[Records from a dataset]
>>>>

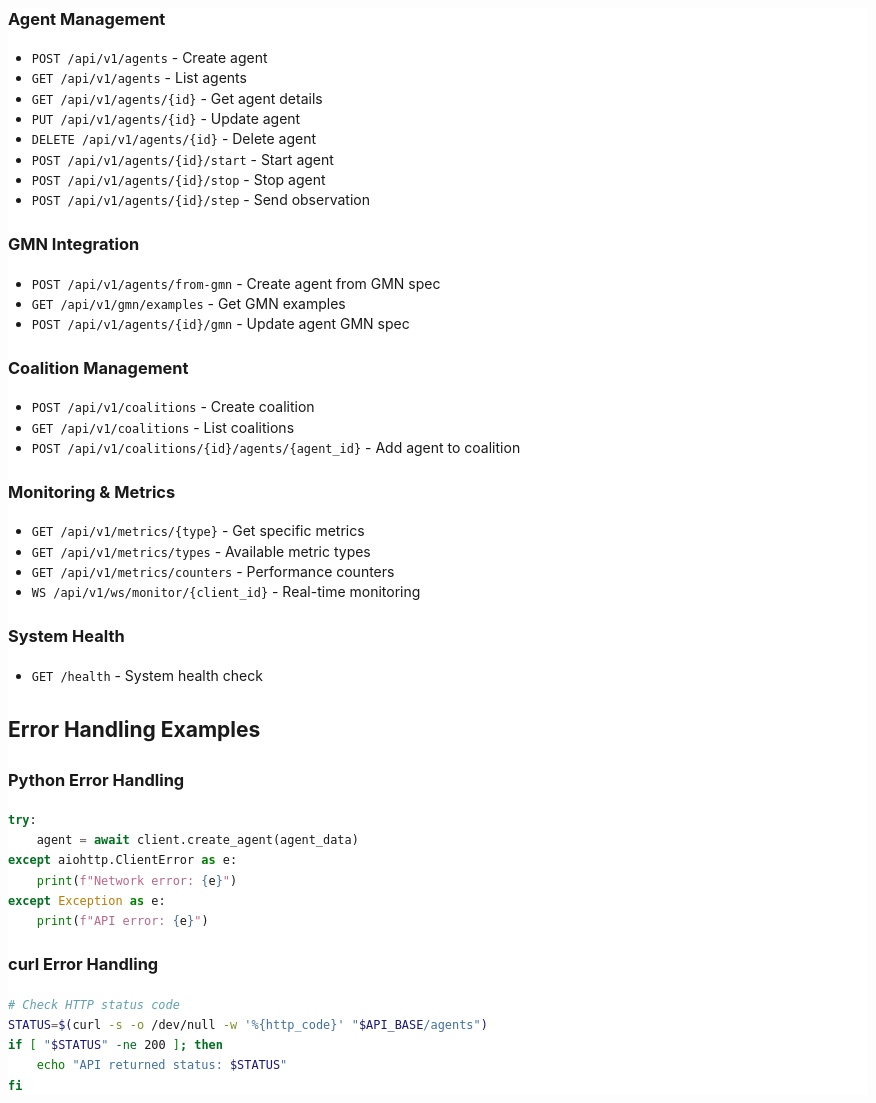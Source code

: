 ### Agent Management

- `POST /api/v1/agents` - Create agent
- `GET /api/v1/agents` - List agents
- `GET /api/v1/agents/{id}` - Get agent details
- `PUT /api/v1/agents/{id}` - Update agent
- `DELETE /api/v1/agents/{id}` - Delete agent
- `POST /api/v1/agents/{id}/start` - Start agent
- `POST /api/v1/agents/{id}/stop` - Stop agent
- `POST /api/v1/agents/{id}/step` - Send observation

### GMN Integration

- `POST /api/v1/agents/from-gmn` - Create agent from GMN spec
- `GET /api/v1/gmn/examples` - Get GMN examples
- `POST /api/v1/agents/{id}/gmn` - Update agent GMN spec

### Coalition Management

- `POST /api/v1/coalitions` - Create coalition
- `GET /api/v1/coalitions` - List coalitions
- `POST /api/v1/coalitions/{id}/agents/{agent_id}` - Add agent to coalition

### Monitoring & Metrics

- `GET /api/v1/metrics/{type}` - Get specific metrics
- `GET /api/v1/metrics/types` - Available metric types
- `GET /api/v1/metrics/counters` - Performance counters
- `WS /api/v1/ws/monitor/{client_id}` - Real-time monitoring

### System Health

- `GET /health` - System health check

## Error Handling Examples

### Python Error Handling

```python
try:
    agent = await client.create_agent(agent_data)
except aiohttp.ClientError as e:
    print(f"Network error: {e}")
except Exception as e:
    print(f"API error: {e}")
```

### curl Error Handling

```bash
# Check HTTP status code
STATUS=$(curl -s -o /dev/null -w '%{http_code}' "$API_BASE/agents")
if [ "$STATUS" -ne 200 ]; then
    echo "API returned status: $STATUS"
fi
```
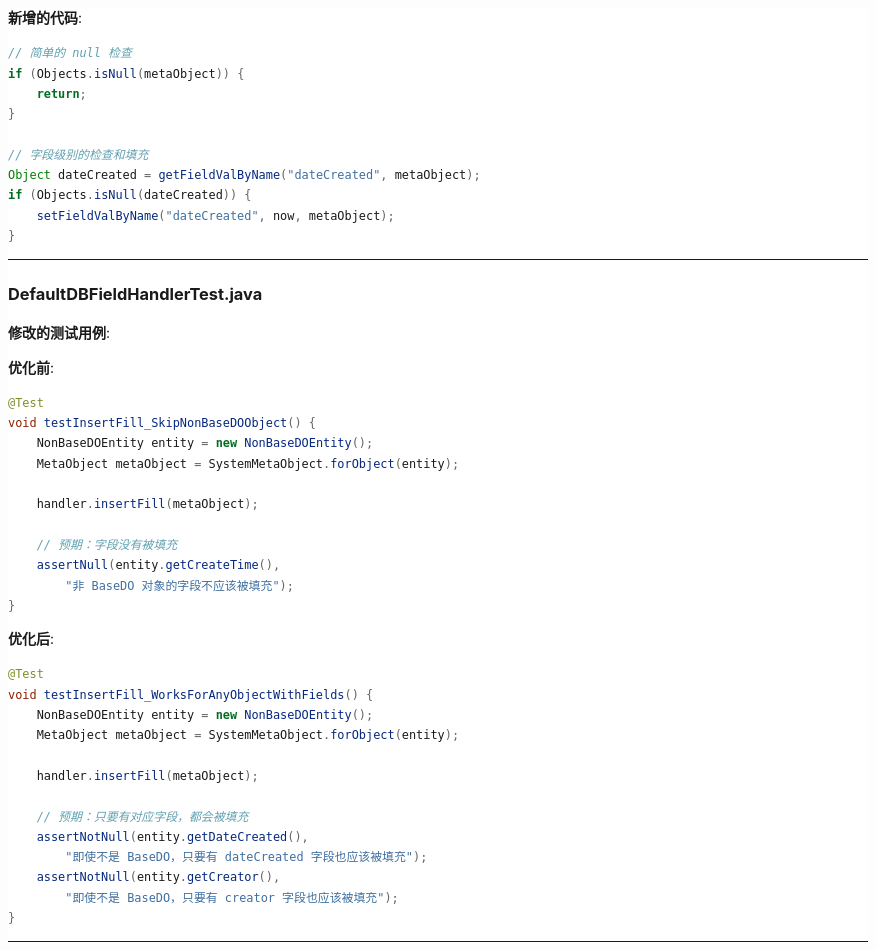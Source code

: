 **新增的代码**:
```java
// 简单的 null 检查
if (Objects.isNull(metaObject)) {
    return;
}

// 字段级别的检查和填充
Object dateCreated = getFieldValByName("dateCreated", metaObject);
if (Objects.isNull(dateCreated)) {
    setFieldValByName("dateCreated", now, metaObject);
}
```

---

### DefaultDBFieldHandlerTest.java

**修改的测试用例**:

**优化前**:
```java
@Test
void testInsertFill_SkipNonBaseDOObject() {
    NonBaseDOEntity entity = new NonBaseDOEntity();
    MetaObject metaObject = SystemMetaObject.forObject(entity);
    
    handler.insertFill(metaObject);
    
    // 预期：字段没有被填充
    assertNull(entity.getCreateTime(), 
        "非 BaseDO 对象的字段不应该被填充");
}
```

**优化后**:
```java
@Test
void testInsertFill_WorksForAnyObjectWithFields() {
    NonBaseDOEntity entity = new NonBaseDOEntity();
    MetaObject metaObject = SystemMetaObject.forObject(entity);
    
    handler.insertFill(metaObject);
    
    // 预期：只要有对应字段，都会被填充
    assertNotNull(entity.getDateCreated(), 
        "即使不是 BaseDO，只要有 dateCreated 字段也应该被填充");
    assertNotNull(entity.getCreator(), 
        "即使不是 BaseDO，只要有 creator 字段也应该被填充");
}
```

---
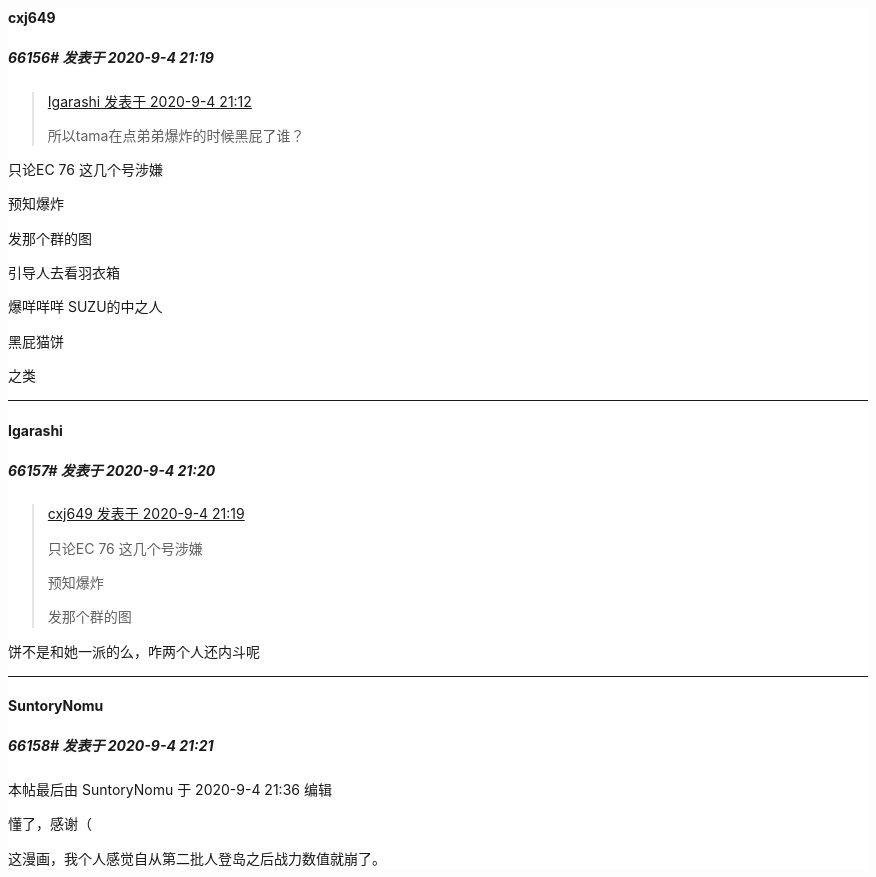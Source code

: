 ####  cxj649  
##### 66156#       发表于 2020-9-4 21:19



<blockquote><a href="httphttps://bbs.saraba1st.com/2b/forum.php?mod=redirect&amp;goto=findpost&amp;pid=48642937&amp;ptid=1941579" target="_blank">Igarashi 发表于 2020-9-4 21:12</a>

所以tama在点弟弟爆炸的时候黑屁了谁？</blockquote>
只论EC 76 这几个号涉嫌

预知爆炸

发那个群的图

引导人去看羽衣箱

爆咩咩咩 SUZU的中之人

黑屁猫饼

之类







-----

####  Igarashi  
##### 66157#       发表于 2020-9-4 21:20



<blockquote><a href="httphttps://bbs.saraba1st.com/2b/forum.php?mod=redirect&amp;goto=findpost&amp;pid=48642982&amp;ptid=1941579" target="_blank">cxj649 发表于 2020-9-4 21:19</a>

只论EC 76 这几个号涉嫌

预知爆炸

发那个群的图</blockquote>
饼不是和她一派的么，咋两个人还内斗呢







-----

####  SuntoryNomu  
##### 66158#       发表于 2020-9-4 21:21



 本帖最后由 SuntoryNomu 于 2020-9-4 21:36 编辑 

懂了，感谢（

这漫画，我个人感觉自从第二批人登岛之后战力数值就崩了。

<<<<

## What needs to be done
Output the entries exactly as they appear, with no pictures included.

## Answer to the exercise
Source code

: ### Agent Management

- `POST /api/v1/agents` - Create agent
- `GET /api/v1/agents` - List agents
- `GET /api/v1/agents/{id}` - Get agent details
- `PUT /api/v1/agents/{id}` - Update agent
- `DELETE /api/v1/agents/{id}` - Delete agent
- `POST /api/v1/agents/{id}/start` - Start agent
- `POST /api/v1/agents/{id}/stop` - Stop agent
- `POST /api/v1/agents/{id}/step` - Send observation

### GMN Integration

- `POST /api/v1/agents/from-gmn` - Create agent from GMN spec
- `GET /api/v1/gmn/examples` - Get GMN examples
- `POST /api/v1/agents/{id}/gmn` - Update agent GMN spec

### Coalition Management

- `POST /api/v1/coalitions` - Create coalition
- `GET /api/v1/coalitions` - List coalitions
- `POST /api/v1/coalitions/{id}/agents/{agent_id}` - Add agent to coalition

### Monitoring & Metrics

- `GET /api/v1/metrics/{type}` - Get specific metrics
- `GET /api/v1/metrics/types` - Available metric types
- `GET /api/v1/metrics/counters` - Performance counters
- `WS /api/v1/ws/monitor/{client_id}` - Real-time monitoring

### System Health

- `GET /health` - System health check

## Error Handling Examples

### Python Error Handling

```python
try:
    agent = await client.create_agent(agent_data)
except aiohttp.ClientError as e:
    print(f"Network error: {e}")
except Exception as e:
    print(f"API error: {e}")
```

### curl Error Handling

```bash
# Check HTTP status code
STATUS=$(curl -s -o /dev/null -w '%{http_code}' "$API_BASE/agents")
if [ "$STATUS" -ne 200 ]; then
    echo "API returned status: $STATUS"
fi
```
Source code

: **新增的代码**:
```java
// 简单的 null 检查
if (Objects.isNull(metaObject)) {
    return;
}

// 字段级别的检查和填充
Object dateCreated = getFieldValByName("dateCreated", metaObject);
if (Objects.isNull(dateCreated)) {
    setFieldValByName("dateCreated", now, metaObject);
}
```

---

### DefaultDBFieldHandlerTest.java

**修改的测试用例**:

**优化前**:
```java
@Test
void testInsertFill_SkipNonBaseDOObject() {
    NonBaseDOEntity entity = new NonBaseDOEntity();
    MetaObject metaObject = SystemMetaObject.forObject(entity);
    
    handler.insertFill(metaObject);
    
    // 预期：字段没有被填充
    assertNull(entity.getCreateTime(), 
        "非 BaseDO 对象的字段不应该被填充");
}
```

**优化后**:
```java
@Test
void testInsertFill_WorksForAnyObjectWithFields() {
    NonBaseDOEntity entity = new NonBaseDOEntity();
    MetaObject metaObject = SystemMetaObject.forObject(entity);
    
    handler.insertFill(metaObject);
    
    // 预期：只要有对应字段，都会被填充
    assertNotNull(entity.getDateCreated(), 
        "即使不是 BaseDO，只要有 dateCreated 字段也应该被填充");
    assertNotNull(entity.getCreator(), 
        "即使不是 BaseDO，只要有 creator 字段也应该被填充");
}
```

---
Source code

: ####  cxj649  
##### 66156#       发表于 2020-9-4 21:19



<blockquote><a href="httphttps://bbs.saraba1st.com/2b/forum.php?mod=redirect&amp;goto=findpost&amp;pid=48642937&amp;ptid=1941579" target="_blank">Igarashi 发表于 2020-9-4 21:12</a>

所以tama在点弟弟爆炸的时候黑屁了谁？</blockquote>
只论EC 76 这几个号涉嫌

预知爆炸

发那个群的图

引导人去看羽衣箱

爆咩咩咩 SUZU的中之人

黑屁猫饼

之类







-----

####  Igarashi  
##### 66157#       发表于 2020-9-4 21:20



<blockquote><a href="httphttps://bbs.saraba1st.com/2b/forum.php?mod=redirect&amp;goto=findpost&amp;pid=48642982&amp;ptid=1941579" target="_blank">cxj649 发表于 2020-9-4 21:19</a>

只论EC 76 这几个号涉嫌

预知爆炸

发那个群的图</blockquote>
饼不是和她一派的么，咋两个人还内斗呢







-----

####  SuntoryNomu  
##### 66158#       发表于 2020-9-4 21:21



 本帖最后由 SuntoryNomu 于 2020-9-4 21:36 编辑 

懂了，感谢（

这漫画，我个人感觉自从第二批人登岛之后战力数值就崩了。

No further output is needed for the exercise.